Although a stay is appropriate as to the Loss issue, resolution of the Related Claim and Prior Litigation Exclusions issue may resolve this coverage dispute. If the Court determines those Exclusions bar coverage, the question of whether any relief awarded in the MDL Action constitutes a covered Loss would be moot. On the other hand, if the Court determines the Exclusions do not apply, the remaining issue regarding Loss could be decided upon the assessment of damages against Independence or other resolution of the plaintiffs' claim for relief in the underlying MDL Action. There is therefore no reason not to proceed as to the Exclusion issues at this time.

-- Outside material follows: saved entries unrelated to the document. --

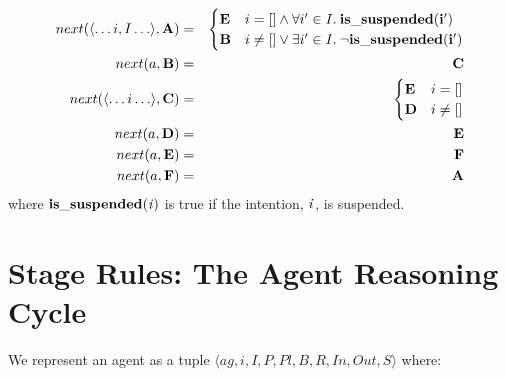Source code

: \begin{eqnarray}
  \label{def:next}
next(\langle \ldots i, I \ldots \rangle, \textbf{A}) & = & \begin{cases} \textbf{E}  & i = [] \wedge \forall i' \in I.\: \bf is\_suspended(i') \\
  \textbf{B} & i \neq [] \vee \exists i' \in I. \: \neg \bf is\_suspended(i') \nonumber \\
  \end{cases}  \\
next(a, \textbf{B}) & = & \textbf{C}  \\
next(\langle \ldots i \ldots \rangle, \textbf{C}) & = &
\begin{cases}
  \textbf{E} & i = [] \nonumber \\
  \textbf{D}  & i \neq []\nonumber \\
  \end{cases}  \\
next(a, \textbf{D}) & = & \textbf{E}\nonumber \\
next(a, \textbf{E}) & = & \textbf{F}\nonumber \\
next(a, \textbf{F}) & = & \textbf{A} \nonumber
\end{eqnarray}
where $\bf is\_suspended(\mathit{i})$ is true if the intention, $\mathit{i}$, is suspended.

\section{Stage Rules: The Agent Reasoning Cycle}
\label{sec:stage_rules}

We represent an agent as a tuple $\langle \mathit{ag}, i, I, P, \mathit{Pl}, B, R,
\mathit{In}, \mathit{Out}, S \rangle$ where:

For the reasons discussed above, Independence's Motion to Dismiss or Stay will be granted insofar as the issue of whether the relief sought by the plaintiffs in the underlying MDL Action is covered under the Policy is stayed for a period of six months. The balance of the Motion is denied, and this case shall proceed as to whether coverage is barred by the Related Claim and/or Prior Litigation Exclusions in the Policy. An appropriate Order follows.
Independence further argues Allied World's prior involvement in the MDL Action— attending court proceedings and mediation sessions and retaining experts—necessarily entangles the two proceedings. See Def.'s Reply 3. But Allied World's initial efforts to comply with its duty to advance expense costs do not bear on the entanglement of issues in the two proceedings.